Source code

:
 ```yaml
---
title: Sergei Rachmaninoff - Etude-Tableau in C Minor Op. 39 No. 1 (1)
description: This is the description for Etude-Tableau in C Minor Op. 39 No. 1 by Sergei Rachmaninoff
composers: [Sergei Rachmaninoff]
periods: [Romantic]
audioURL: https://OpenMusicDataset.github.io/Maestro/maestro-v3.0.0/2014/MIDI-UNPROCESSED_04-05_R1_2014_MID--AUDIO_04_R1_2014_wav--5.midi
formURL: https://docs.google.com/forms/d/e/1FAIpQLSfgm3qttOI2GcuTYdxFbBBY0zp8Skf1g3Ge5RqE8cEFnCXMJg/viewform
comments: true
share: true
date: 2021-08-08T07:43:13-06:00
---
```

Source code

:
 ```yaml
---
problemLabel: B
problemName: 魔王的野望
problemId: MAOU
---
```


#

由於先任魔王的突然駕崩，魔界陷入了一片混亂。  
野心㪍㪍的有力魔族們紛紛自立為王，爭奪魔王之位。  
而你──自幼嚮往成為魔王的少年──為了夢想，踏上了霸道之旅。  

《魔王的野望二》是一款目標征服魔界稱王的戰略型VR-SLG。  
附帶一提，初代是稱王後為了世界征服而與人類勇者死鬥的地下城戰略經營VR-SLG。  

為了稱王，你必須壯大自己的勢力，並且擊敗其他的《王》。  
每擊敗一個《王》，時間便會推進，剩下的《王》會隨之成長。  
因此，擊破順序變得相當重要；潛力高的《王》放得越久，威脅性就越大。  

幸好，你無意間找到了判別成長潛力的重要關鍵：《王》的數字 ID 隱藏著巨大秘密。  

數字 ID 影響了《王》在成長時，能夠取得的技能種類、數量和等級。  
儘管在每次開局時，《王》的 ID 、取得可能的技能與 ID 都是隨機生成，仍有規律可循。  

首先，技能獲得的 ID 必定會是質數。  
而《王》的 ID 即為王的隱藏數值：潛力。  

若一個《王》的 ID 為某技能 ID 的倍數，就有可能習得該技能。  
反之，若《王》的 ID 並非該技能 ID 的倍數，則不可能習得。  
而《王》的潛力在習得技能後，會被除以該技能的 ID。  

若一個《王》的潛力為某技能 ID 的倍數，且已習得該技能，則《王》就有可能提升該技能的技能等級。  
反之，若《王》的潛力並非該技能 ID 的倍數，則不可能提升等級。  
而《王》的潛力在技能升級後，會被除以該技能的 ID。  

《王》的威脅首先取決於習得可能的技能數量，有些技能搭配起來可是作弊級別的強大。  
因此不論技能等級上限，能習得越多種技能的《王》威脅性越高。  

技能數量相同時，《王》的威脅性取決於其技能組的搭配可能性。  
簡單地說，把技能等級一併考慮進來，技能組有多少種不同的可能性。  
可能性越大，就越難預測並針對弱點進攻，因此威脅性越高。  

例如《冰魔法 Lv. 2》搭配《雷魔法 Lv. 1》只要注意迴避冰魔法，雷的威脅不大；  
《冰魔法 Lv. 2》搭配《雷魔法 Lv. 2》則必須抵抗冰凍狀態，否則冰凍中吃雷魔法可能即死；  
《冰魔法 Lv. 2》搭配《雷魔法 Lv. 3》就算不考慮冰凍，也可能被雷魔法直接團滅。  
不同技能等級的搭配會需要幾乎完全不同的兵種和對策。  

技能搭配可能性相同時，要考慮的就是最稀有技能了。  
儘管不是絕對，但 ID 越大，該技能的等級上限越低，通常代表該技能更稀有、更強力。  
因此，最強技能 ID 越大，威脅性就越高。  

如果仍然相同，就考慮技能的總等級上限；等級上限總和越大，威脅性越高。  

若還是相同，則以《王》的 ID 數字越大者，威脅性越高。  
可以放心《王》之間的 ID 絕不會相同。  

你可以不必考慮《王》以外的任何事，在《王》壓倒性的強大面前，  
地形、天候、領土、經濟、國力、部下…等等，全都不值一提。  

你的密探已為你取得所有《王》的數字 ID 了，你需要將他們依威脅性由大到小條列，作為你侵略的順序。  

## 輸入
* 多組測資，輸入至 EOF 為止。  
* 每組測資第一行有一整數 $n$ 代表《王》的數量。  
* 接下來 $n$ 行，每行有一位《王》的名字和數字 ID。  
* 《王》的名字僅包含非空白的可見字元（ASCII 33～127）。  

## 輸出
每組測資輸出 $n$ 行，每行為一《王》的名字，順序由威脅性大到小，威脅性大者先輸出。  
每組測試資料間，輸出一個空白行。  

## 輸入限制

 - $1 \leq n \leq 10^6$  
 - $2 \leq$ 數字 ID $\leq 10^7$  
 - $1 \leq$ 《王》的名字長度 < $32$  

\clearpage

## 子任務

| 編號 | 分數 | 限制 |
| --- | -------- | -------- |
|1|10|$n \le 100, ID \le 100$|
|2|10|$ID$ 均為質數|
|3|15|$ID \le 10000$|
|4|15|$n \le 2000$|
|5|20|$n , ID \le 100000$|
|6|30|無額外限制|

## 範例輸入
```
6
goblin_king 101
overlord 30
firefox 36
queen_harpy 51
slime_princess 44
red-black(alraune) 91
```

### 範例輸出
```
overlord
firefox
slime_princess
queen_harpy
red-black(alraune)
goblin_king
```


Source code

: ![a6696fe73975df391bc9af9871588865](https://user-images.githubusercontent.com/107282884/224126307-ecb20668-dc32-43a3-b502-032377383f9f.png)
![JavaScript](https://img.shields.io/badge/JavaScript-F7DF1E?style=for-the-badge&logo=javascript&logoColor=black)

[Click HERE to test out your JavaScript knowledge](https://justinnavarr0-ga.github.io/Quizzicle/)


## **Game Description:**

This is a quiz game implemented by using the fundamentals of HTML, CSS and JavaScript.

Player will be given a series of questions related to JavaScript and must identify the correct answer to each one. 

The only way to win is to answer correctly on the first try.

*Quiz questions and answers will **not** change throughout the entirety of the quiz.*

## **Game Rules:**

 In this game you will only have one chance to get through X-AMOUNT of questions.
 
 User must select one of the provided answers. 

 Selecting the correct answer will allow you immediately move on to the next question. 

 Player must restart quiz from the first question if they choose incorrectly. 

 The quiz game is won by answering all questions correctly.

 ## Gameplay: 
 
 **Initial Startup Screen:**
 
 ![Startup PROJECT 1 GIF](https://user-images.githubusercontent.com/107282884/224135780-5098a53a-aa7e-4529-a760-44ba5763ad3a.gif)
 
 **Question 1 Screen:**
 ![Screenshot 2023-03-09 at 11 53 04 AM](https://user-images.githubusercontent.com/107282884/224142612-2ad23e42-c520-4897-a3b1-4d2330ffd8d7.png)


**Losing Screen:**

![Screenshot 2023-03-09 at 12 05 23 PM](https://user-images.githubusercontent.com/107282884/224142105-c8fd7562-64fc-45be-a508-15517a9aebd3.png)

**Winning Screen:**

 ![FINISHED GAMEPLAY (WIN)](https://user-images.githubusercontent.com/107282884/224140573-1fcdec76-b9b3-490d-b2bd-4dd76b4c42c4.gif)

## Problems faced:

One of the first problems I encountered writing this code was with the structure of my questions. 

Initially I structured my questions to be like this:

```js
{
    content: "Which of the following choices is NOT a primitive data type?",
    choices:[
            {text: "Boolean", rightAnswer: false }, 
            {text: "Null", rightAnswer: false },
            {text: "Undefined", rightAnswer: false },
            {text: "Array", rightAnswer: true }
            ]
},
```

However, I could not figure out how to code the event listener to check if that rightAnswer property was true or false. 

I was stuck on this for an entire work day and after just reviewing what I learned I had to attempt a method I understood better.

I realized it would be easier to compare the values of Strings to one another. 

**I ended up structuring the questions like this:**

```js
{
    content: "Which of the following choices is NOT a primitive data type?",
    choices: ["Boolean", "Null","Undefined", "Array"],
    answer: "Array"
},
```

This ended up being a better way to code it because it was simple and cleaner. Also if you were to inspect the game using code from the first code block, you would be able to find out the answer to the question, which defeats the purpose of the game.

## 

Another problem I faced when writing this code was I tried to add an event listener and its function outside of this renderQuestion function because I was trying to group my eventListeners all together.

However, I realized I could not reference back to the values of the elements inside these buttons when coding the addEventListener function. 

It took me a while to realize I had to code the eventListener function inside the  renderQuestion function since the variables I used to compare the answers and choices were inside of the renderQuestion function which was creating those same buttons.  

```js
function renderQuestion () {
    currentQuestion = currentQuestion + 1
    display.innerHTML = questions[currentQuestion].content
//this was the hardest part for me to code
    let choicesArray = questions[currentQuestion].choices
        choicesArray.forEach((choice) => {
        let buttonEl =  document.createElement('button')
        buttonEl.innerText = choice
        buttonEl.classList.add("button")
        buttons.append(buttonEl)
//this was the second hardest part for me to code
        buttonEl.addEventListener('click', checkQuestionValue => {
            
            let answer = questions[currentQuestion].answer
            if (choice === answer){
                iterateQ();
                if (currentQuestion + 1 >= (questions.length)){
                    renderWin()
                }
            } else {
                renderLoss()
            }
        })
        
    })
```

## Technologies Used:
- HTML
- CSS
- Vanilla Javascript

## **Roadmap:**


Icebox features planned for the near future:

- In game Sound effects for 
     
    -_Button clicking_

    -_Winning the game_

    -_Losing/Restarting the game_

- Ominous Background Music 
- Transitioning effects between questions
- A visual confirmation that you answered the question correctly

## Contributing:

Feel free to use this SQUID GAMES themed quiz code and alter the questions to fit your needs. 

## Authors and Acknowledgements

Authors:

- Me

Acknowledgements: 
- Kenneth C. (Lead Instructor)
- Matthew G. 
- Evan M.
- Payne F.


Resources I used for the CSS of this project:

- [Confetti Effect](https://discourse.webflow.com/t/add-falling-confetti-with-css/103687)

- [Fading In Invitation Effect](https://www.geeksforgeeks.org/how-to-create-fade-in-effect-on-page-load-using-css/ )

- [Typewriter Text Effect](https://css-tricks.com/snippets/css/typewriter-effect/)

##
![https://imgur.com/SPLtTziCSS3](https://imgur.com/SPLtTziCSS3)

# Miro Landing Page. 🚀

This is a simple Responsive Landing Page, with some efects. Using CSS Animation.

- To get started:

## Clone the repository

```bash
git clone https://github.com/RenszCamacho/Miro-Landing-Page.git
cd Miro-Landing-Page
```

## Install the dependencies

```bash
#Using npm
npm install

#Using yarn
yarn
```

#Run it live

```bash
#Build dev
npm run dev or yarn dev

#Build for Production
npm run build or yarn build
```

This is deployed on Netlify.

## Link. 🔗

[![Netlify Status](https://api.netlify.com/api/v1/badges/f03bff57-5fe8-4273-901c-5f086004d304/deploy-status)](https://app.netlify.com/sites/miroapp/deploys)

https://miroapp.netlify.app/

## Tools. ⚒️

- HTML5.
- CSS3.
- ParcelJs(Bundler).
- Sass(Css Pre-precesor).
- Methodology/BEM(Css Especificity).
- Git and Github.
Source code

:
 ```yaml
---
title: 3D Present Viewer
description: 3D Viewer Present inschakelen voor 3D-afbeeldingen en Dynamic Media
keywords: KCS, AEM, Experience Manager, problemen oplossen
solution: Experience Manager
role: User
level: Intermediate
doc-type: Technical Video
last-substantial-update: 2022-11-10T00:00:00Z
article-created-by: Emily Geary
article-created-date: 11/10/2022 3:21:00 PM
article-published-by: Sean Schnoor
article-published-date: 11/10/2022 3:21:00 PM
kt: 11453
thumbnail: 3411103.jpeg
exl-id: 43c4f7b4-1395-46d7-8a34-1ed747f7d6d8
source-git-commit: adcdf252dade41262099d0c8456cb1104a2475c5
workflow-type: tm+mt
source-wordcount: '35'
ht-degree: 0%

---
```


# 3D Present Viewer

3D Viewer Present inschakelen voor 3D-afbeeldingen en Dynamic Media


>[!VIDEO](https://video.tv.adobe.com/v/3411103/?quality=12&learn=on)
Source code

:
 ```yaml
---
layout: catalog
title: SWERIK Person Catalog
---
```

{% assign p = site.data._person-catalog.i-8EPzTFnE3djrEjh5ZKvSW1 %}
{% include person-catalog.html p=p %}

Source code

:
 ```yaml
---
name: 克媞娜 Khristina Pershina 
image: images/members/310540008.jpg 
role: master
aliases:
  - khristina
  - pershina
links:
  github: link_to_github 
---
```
◇ ◇ ◇
▸ **WORK INSTRUCTIONS**: Up to and including the line with "每組測資輸出 $n$ 行，每行為一《王》的名字，順序由威脅性大到小，威脅性大者先輸出。", write out the records above exactly, starting from their first line.

▸ **FINISHED TASK**:
Source code

:
 ```yaml
---
title: Sergei Rachmaninoff - Etude-Tableau in C Minor Op. 39 No. 1 (1)
description: This is the description for Etude-Tableau in C Minor Op. 39 No. 1 by Sergei Rachmaninoff
composers: [Sergei Rachmaninoff]
periods: [Romantic]
audioURL: https://OpenMusicDataset.github.io/Maestro/maestro-v3.0.0/2014/MIDI-UNPROCESSED_04-05_R1_2014_MID--AUDIO_04_R1_2014_wav--5.midi
formURL: https://docs.google.com/forms/d/e/1FAIpQLSfgm3qttOI2GcuTYdxFbBBY0zp8Skf1g3Ge5RqE8cEFnCXMJg/viewform
comments: true
share: true
date: 2021-08-08T07:43:13-06:00
---
```

Source code

:
 ```yaml
---
problemLabel: B
problemName: 魔王的野望
problemId: MAOU
---
```


#

由於先任魔王的突然駕崩，魔界陷入了一片混亂。  
野心㪍㪍的有力魔族們紛紛自立為王，爭奪魔王之位。  
而你──自幼嚮往成為魔王的少年──為了夢想，踏上了霸道之旅。  

《魔王的野望二》是一款目標征服魔界稱王的戰略型VR-SLG。  
附帶一提，初代是稱王後為了世界征服而與人類勇者死鬥的地下城戰略經營VR-SLG。  

為了稱王，你必須壯大自己的勢力，並且擊敗其他的《王》。  
每擊敗一個《王》，時間便會推進，剩下的《王》會隨之成長。  
因此，擊破順序變得相當重要；潛力高的《王》放得越久，威脅性就越大。  

幸好，你無意間找到了判別成長潛力的重要關鍵：《王》的數字 ID 隱藏著巨大秘密。  

數字 ID 影響了《王》在成長時，能夠取得的技能種類、數量和等級。  
儘管在每次開局時，《王》的 ID 、取得可能的技能與 ID 都是隨機生成，仍有規律可循。  

首先，技能獲得的 ID 必定會是質數。  
而《王》的 ID 即為王的隱藏數值：潛力。  

若一個《王》的 ID 為某技能 ID 的倍數，就有可能習得該技能。  
反之，若《王》的 ID 並非該技能 ID 的倍數，則不可能習得。  
而《王》的潛力在習得技能後，會被除以該技能的 ID。  

若一個《王》的潛力為某技能 ID 的倍數，且已習得該技能，則《王》就有可能提升該技能的技能等級。  
反之，若《王》的潛力並非該技能 ID 的倍數，則不可能提升等級。  
而《王》的潛力在技能升級後，會被除以該技能的 ID。  

《王》的威脅首先取決於習得可能的技能數量，有些技能搭配起來可是作弊級別的強大。  
因此不論技能等級上限，能習得越多種技能的《王》威脅性越高。  

技能數量相同時，《王》的威脅性取決於其技能組的搭配可能性。  
簡單地說，把技能等級一併考慮進來，技能組有多少種不同的可能性。  
可能性越大，就越難預測並針對弱點進攻，因此威脅性越高。  

例如《冰魔法 Lv. 2》搭配《雷魔法 Lv. 1》只要注意迴避冰魔法，雷的威脅不大；  
《冰魔法 Lv. 2》搭配《雷魔法 Lv. 2》則必須抵抗冰凍狀態，否則冰凍中吃雷魔法可能即死；  
《冰魔法 Lv. 2》搭配《雷魔法 Lv. 3》就算不考慮冰凍，也可能被雷魔法直接團滅。  
不同技能等級的搭配會需要幾乎完全不同的兵種和對策。  

技能搭配可能性相同時，要考慮的就是最稀有技能了。  
儘管不是絕對，但 ID 越大，該技能的等級上限越低，通常代表該技能更稀有、更強力。  
因此，最強技能 ID 越大，威脅性就越高。  

如果仍然相同，就考慮技能的總等級上限；等級上限總和越大，威脅性越高。  

若還是相同，則以《王》的 ID 數字越大者，威脅性越高。  
可以放心《王》之間的 ID 絕不會相同。  

你可以不必考慮《王》以外的任何事，在《王》壓倒性的強大面前，  
地形、天候、領土、經濟、國力、部下…等等，全都不值一提。  

你的密探已為你取得所有《王》的數字 ID 了，你需要將他們依威脅性由大到小條列，作為你侵略的順序。  

## 輸入
* 多組測資，輸入至 EOF 為止。  
* 每組測資第一行有一整數 $n$ 代表《王》的數量。  
* 接下來 $n$ 行，每行有一位《王》的名字和數字 ID。  
* 《王》的名字僅包含非空白的可見字元（ASCII 33～127）。  

## 輸出
每組測資輸出 $n$ 行，每行為一《王》的名字，順序由威脅性大到小，威脅性大者先輸出。  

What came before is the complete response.